10 Steps to a Simple Tulip Easter Basket


Martha Stewart and her lackeys are homemaking gods, as we all know. As I look around our apartment right now, there is nothing that even remotely looks like something Martha might have in her sights. I looked this evening for easter decorating ideas, and stopped short at her gilded easter eggs. I'm not up for gilding anything. But, then I saw this Tulip easter basket on their site and I am going bring a little Martha to our home later this week. Here's how you can do it, too:

1. Find basket. We went to a thrift store last weekend and know that there are more baskets there than we could ever use, most for less than a dollar. If you have kids, or have a normal, non-basket-adverse husband like I do, you might even have a suitable basket tucked away in your house. Don't spend all your time searching for the PERFECT basket though. Just start somewhere, and get a basket.
2. Line it with a towel.
3. Put an old handtowel or torn up tshirt in the bottom of your basket.
4. Get a tupperware bowl, bread tin or some other shallowish container that fits into your basket. It doesn't have to fit perfectly, it just needs be of the same general shape and slightly smaller size.
5. Get out your trusty duct tape and make a grid across your bowl, with the spaces of the grid about three - four inches apart. This is to help support the flowers. I think ripping the strips in halfs or quarters is a good idea so they won't be noticed.
6. Go to Kroger, your florist or ALDI and buy some KALE, and some flowers. We bought fresh tulips at Whole Foods last week for just $8, so I KNOW Kroger has to have them for $6 or less!
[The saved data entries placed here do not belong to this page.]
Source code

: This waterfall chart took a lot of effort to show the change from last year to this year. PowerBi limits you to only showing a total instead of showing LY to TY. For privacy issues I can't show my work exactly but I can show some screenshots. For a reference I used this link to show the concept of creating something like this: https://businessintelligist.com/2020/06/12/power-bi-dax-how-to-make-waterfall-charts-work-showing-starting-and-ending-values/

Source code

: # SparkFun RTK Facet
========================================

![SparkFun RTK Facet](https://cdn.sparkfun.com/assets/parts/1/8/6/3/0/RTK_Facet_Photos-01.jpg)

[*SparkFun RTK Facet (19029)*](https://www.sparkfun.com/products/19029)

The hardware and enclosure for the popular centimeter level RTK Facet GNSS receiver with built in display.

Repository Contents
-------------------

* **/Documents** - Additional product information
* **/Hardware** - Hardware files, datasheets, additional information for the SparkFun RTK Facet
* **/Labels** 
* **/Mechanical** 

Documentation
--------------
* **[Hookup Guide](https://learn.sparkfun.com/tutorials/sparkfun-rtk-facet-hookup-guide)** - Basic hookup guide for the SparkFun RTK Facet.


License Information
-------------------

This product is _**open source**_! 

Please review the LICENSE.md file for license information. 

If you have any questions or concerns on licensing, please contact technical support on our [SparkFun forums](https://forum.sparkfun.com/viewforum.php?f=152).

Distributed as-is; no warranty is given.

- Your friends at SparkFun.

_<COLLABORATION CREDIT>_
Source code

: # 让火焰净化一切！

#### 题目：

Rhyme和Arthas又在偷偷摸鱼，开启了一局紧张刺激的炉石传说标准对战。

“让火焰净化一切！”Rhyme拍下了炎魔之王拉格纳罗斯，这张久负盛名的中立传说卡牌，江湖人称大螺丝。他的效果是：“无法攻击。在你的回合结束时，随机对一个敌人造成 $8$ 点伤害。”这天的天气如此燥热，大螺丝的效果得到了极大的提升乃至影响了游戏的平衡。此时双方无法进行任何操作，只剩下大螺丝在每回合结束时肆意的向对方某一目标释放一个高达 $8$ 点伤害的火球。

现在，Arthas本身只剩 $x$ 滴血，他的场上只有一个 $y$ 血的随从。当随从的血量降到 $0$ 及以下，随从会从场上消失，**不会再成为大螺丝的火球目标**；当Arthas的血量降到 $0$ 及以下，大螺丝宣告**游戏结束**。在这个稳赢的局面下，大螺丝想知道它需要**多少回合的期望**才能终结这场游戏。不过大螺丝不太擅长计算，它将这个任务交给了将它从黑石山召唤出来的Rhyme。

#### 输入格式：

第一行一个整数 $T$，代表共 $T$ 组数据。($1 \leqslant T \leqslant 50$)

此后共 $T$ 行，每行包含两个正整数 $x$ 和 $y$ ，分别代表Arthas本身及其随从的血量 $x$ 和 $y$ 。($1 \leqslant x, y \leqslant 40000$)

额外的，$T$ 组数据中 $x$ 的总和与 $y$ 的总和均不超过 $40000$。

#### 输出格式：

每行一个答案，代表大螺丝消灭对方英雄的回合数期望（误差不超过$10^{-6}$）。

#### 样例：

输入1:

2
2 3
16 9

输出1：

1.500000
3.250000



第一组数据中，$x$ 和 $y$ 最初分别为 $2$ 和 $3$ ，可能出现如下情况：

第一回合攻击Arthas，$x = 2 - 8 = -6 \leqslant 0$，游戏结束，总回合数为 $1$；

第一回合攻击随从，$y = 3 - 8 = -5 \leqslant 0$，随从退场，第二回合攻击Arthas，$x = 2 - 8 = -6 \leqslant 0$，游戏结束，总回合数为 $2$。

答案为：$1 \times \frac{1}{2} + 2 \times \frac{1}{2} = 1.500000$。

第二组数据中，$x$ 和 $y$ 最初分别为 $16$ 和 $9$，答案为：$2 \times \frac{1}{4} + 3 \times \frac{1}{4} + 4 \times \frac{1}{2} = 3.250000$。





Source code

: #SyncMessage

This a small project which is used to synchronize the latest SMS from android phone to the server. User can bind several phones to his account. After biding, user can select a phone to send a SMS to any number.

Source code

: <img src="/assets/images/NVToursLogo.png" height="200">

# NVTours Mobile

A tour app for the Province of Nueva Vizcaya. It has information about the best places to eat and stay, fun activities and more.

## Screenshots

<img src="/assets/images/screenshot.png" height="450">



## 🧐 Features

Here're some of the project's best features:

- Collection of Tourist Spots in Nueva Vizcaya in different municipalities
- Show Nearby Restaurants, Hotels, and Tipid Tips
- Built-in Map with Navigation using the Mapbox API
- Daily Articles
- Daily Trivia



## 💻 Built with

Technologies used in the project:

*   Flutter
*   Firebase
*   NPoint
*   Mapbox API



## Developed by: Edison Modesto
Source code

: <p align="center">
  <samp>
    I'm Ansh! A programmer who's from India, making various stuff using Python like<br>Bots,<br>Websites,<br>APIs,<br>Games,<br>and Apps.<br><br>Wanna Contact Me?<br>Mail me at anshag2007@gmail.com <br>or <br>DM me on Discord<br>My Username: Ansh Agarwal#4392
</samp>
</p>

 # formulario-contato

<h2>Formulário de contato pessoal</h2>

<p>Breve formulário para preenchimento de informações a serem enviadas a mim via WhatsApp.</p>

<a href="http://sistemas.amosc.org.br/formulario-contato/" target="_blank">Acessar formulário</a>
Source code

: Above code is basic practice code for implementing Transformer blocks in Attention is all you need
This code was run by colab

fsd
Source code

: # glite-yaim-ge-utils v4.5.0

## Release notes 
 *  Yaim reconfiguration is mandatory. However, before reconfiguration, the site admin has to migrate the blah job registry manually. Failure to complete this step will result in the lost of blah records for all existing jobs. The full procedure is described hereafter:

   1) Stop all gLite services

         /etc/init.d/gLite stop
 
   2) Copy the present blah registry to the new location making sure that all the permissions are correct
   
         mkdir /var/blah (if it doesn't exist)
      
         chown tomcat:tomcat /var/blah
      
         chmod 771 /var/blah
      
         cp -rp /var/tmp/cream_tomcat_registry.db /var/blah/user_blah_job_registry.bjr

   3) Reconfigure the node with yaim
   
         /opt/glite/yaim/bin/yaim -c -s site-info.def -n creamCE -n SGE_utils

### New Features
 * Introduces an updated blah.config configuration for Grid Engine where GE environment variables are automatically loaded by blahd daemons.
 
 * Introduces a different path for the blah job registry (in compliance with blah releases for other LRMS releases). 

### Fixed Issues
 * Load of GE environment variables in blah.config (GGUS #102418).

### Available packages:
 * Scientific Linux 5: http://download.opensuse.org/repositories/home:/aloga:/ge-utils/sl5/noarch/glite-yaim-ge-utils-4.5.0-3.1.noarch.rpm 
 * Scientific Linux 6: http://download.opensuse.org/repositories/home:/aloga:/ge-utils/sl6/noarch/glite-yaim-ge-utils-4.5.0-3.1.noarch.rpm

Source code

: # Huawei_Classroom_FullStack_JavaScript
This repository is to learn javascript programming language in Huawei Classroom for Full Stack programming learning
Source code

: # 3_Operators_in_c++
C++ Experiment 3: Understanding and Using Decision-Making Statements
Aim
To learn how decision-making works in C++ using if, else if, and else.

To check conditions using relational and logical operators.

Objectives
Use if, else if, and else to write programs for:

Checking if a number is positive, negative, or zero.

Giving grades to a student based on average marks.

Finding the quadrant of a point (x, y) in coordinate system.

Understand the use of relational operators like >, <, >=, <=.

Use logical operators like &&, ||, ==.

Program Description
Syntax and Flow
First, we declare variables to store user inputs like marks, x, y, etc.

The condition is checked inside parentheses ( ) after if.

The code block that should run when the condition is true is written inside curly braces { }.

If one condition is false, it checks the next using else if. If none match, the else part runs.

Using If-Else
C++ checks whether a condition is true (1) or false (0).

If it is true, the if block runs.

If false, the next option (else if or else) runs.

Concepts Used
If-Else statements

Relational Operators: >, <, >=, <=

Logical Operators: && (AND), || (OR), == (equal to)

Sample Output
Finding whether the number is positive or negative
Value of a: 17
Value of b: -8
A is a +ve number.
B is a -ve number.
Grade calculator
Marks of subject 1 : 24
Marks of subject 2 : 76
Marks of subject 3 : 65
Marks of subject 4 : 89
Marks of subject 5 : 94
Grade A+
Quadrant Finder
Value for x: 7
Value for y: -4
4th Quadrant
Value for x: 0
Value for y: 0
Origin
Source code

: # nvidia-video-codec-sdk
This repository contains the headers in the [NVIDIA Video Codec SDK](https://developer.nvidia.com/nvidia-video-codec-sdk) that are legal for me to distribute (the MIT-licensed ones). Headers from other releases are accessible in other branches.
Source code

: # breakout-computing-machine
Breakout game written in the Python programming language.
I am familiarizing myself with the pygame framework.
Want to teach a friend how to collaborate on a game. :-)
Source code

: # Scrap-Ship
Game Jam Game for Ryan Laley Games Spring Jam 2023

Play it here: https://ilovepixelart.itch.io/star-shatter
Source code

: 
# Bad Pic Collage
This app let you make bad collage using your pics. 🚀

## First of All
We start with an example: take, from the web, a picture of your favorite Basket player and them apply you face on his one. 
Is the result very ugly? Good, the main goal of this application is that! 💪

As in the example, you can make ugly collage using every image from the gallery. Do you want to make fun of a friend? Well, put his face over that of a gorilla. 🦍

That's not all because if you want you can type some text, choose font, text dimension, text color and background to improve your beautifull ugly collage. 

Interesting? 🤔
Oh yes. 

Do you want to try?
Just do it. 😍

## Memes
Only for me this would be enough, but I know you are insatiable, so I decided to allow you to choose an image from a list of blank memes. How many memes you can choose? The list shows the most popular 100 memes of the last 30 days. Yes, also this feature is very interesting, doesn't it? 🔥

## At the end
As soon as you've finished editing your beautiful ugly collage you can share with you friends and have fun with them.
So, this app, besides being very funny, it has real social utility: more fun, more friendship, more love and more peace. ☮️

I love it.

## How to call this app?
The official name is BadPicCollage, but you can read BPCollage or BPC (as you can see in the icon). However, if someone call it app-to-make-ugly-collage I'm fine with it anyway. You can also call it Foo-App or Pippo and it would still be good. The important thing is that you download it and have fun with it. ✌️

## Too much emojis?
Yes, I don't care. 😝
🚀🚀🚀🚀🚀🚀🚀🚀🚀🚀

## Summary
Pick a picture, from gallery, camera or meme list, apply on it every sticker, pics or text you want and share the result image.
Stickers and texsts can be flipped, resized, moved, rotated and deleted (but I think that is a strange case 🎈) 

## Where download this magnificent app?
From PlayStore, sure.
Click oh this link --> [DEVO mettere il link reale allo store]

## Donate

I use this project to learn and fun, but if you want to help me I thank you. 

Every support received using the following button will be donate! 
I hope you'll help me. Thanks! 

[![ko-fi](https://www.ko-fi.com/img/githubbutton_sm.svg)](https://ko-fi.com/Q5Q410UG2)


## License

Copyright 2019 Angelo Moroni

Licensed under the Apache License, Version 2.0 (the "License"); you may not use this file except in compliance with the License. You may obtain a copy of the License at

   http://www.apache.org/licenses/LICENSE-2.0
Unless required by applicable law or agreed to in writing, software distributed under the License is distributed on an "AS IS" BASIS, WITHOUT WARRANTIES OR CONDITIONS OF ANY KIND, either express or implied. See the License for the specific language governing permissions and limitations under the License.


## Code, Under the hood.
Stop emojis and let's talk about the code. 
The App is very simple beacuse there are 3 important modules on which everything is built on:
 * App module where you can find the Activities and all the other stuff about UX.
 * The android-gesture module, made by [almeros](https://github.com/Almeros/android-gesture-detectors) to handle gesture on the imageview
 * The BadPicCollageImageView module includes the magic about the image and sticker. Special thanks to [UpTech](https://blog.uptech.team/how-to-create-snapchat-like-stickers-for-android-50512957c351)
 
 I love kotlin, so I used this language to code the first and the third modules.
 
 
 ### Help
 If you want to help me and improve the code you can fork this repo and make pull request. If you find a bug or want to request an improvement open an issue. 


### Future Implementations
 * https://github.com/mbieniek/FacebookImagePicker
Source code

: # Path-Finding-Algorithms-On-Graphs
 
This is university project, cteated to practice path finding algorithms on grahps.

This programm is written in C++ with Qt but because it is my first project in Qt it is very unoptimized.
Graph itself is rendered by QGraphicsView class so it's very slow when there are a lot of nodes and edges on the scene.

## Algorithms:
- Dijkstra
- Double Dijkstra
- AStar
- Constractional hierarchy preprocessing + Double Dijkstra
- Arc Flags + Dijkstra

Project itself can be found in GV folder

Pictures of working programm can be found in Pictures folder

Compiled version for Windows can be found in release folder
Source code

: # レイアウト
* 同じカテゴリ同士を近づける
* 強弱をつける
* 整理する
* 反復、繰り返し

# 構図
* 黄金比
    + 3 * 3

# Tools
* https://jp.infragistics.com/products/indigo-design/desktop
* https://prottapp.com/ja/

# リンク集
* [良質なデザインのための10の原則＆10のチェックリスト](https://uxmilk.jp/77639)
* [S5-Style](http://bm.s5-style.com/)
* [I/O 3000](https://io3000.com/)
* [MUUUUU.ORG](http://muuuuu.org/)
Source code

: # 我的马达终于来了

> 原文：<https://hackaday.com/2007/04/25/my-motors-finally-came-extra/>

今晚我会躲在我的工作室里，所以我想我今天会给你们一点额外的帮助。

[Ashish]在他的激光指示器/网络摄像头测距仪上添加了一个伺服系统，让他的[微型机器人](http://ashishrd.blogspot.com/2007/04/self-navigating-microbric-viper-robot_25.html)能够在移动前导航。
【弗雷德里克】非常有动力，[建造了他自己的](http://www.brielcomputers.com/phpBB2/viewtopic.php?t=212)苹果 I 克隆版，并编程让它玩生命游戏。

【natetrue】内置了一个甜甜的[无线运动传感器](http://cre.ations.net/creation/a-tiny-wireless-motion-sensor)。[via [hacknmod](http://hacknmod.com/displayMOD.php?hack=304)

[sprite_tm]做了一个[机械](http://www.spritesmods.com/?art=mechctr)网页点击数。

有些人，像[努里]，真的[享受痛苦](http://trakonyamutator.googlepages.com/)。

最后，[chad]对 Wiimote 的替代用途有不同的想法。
The kale, maybe a dollar! If you want it to look more like the picture, get wheat grass.
7. Line the area UNDER the bowl or tin with the kale (or wheat grass).
8. Cut your tulips (or whatever flower you found and loved) about two inches from the flower, and drop them into the bowl or tin (by now, you've read my mind and can see where this is going, and you figured out that you should put some water in the bowl. Good job).
9. Keep dropping the flowers in until you have filled the grid.
10. Stand back and look at your beautiful, simple basket! If you want to use it as a centerpiece, take a hint from the picture and fill a few bowls and glasses with some pretty jelly beans or M&M's!

PS. I just realized that #2, and #3 are the same - line the basket with a towel. This Make Something is even simpler than I thought!